*** Data shown ***
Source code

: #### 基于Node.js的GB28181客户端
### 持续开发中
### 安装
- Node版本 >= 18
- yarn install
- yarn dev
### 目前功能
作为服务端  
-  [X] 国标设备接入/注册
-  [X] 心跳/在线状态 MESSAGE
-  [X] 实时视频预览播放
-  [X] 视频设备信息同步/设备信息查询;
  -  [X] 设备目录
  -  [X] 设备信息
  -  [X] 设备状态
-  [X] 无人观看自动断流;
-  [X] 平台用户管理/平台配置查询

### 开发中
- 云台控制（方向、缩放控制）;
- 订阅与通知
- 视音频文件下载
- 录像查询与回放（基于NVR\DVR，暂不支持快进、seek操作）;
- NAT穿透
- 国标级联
*** End of Data shown ***
*** Data shown ***
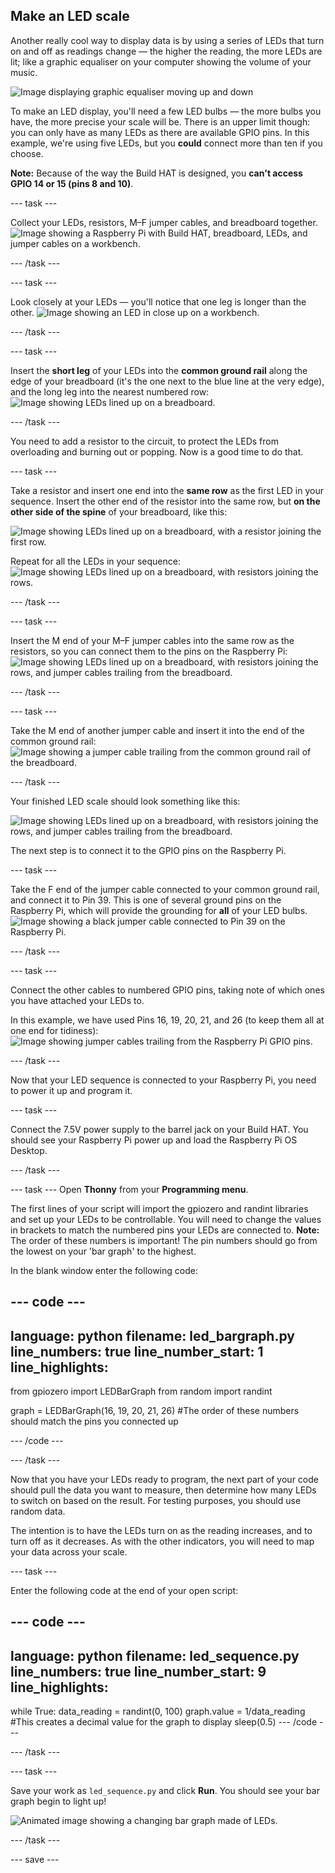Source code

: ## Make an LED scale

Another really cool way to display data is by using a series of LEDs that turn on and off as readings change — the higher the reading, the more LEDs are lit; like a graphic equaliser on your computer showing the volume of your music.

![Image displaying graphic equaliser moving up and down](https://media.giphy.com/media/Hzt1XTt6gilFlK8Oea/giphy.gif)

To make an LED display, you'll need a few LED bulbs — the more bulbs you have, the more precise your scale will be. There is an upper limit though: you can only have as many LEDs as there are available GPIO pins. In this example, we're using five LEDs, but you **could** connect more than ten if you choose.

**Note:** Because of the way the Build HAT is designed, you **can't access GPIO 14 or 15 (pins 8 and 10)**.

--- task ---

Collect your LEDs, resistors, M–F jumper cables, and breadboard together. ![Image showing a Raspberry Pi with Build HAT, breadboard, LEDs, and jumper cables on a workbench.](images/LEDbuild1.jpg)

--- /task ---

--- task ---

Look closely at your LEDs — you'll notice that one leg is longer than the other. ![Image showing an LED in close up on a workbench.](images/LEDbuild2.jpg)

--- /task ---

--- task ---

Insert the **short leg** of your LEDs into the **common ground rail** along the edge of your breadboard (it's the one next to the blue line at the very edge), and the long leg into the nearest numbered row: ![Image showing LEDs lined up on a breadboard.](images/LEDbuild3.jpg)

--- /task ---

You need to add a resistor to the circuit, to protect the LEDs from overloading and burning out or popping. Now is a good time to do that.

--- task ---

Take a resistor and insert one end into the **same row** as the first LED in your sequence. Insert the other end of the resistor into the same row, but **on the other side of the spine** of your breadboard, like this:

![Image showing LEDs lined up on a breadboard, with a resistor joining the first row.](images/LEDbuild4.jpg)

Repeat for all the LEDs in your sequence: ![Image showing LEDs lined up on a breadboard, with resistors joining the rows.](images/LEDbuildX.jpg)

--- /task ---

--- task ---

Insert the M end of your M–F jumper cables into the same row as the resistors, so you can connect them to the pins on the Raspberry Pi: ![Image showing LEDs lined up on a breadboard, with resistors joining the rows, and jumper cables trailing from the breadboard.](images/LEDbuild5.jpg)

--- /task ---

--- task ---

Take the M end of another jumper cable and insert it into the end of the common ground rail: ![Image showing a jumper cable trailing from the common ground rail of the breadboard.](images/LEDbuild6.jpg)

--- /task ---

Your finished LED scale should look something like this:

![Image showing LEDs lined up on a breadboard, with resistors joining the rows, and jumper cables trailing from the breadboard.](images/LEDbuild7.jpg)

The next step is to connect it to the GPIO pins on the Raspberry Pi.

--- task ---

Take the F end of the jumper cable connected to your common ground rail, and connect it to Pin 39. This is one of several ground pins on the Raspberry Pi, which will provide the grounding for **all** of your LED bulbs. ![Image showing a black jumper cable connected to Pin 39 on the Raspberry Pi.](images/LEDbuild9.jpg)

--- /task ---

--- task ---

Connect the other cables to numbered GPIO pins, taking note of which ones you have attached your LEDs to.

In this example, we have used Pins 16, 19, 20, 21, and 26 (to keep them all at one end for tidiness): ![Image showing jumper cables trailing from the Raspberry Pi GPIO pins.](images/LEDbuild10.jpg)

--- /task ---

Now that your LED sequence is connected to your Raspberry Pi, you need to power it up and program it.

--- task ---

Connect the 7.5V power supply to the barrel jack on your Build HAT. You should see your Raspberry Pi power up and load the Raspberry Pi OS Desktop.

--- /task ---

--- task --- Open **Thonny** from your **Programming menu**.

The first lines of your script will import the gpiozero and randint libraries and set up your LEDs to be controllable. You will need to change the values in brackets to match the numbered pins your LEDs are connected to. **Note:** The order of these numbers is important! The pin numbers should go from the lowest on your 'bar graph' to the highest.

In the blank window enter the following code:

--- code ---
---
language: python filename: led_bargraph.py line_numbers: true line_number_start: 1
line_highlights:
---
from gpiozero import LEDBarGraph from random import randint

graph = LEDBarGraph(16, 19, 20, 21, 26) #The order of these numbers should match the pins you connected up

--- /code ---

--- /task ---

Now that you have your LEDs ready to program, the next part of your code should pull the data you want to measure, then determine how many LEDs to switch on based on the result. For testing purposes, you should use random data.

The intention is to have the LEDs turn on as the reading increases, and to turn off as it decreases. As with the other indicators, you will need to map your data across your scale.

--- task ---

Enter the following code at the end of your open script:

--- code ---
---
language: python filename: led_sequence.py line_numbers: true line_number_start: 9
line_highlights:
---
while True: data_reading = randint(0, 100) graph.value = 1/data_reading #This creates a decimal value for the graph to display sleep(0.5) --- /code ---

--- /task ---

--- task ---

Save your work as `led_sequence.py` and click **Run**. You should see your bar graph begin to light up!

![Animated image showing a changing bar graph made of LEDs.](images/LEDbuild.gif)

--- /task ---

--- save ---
*** End of Data shown ***
Assignment
Counting only lines that hold the word "language", state how many there are in the data. Write the number alone.

Problem solution
2